Kline’s group set about doing medical needs assessments for the people in the area. “We worked with local leaders and medical personnel to set up community-based clinics in schools,” using classrooms as examining rooms, she said.

Internists, pediatricians and a midwife met with residents that, on a typical day, numbered 300. Many residents had back pain from the heavy lifting they were doing to rebuild their communities. Others complained of headaches and stress. There was a general lack of nutrition.

This went on for three weeks, with Kline “overwhelmed by the graciousness, the trust and the appreciation from people who lost what little they had to begin with. I am so grateful I had the opportunity to connect meaningfully with people in another part of the world.”

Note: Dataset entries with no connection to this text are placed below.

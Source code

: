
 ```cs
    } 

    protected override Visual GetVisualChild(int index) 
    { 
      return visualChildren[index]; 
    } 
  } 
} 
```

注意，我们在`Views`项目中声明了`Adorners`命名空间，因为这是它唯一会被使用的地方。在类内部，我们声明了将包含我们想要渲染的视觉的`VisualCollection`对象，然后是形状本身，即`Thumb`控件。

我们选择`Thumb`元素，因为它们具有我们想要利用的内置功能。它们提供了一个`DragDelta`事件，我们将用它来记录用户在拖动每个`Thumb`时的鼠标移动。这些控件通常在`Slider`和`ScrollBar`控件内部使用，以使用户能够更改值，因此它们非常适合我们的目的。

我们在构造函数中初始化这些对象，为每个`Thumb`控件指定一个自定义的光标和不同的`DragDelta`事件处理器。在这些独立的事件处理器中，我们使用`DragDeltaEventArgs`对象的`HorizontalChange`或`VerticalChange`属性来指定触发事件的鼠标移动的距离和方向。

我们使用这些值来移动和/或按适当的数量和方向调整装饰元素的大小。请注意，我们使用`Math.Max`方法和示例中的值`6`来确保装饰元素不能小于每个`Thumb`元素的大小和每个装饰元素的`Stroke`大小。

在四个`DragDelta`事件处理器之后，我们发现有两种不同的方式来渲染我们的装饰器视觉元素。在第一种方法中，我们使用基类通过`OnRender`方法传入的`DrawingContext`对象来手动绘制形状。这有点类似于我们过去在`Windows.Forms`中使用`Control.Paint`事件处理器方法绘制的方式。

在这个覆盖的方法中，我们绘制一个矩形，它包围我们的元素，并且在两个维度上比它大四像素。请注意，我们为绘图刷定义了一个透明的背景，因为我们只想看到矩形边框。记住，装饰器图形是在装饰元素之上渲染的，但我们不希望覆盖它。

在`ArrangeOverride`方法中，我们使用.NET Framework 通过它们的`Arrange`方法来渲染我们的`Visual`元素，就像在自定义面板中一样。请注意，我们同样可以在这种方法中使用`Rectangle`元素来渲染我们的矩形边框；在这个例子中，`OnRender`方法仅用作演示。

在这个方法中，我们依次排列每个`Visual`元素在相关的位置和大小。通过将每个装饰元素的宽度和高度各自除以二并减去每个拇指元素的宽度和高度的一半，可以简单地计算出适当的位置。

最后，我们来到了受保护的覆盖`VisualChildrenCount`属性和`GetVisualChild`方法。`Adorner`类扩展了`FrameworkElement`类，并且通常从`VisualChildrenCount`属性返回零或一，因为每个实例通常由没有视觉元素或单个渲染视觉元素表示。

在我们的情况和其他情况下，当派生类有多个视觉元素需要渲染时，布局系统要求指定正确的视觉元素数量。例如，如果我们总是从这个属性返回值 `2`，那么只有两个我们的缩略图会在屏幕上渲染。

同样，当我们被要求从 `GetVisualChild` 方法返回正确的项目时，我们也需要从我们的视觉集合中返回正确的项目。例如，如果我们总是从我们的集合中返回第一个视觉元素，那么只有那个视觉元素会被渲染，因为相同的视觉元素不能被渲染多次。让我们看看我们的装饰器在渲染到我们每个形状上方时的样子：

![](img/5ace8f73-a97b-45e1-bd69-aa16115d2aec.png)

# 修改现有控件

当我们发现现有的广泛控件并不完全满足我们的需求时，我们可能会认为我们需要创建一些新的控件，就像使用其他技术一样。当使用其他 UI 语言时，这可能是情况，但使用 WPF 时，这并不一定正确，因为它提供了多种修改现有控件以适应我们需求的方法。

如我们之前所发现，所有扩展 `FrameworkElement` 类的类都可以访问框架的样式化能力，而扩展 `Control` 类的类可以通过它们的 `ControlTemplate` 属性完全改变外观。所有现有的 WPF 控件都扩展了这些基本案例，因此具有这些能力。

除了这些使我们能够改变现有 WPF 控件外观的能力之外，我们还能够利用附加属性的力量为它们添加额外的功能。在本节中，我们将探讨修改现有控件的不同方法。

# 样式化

Kline has been back for several weeks and is “decompressing. I saw such overwhelming disparity. It’s almost a jolt to come back to the United States.”

But she will “absolutely” go on another Project Hope mission, she says: “Quite selfishly, I enjoy the adventure. It provides me with an opportunity to use my skills as a nurse as well as travel to other places off the beaten path.”

When not offering emergency aid overseas, Kline is the nursing director at an ambulatory clinic in the Bronx.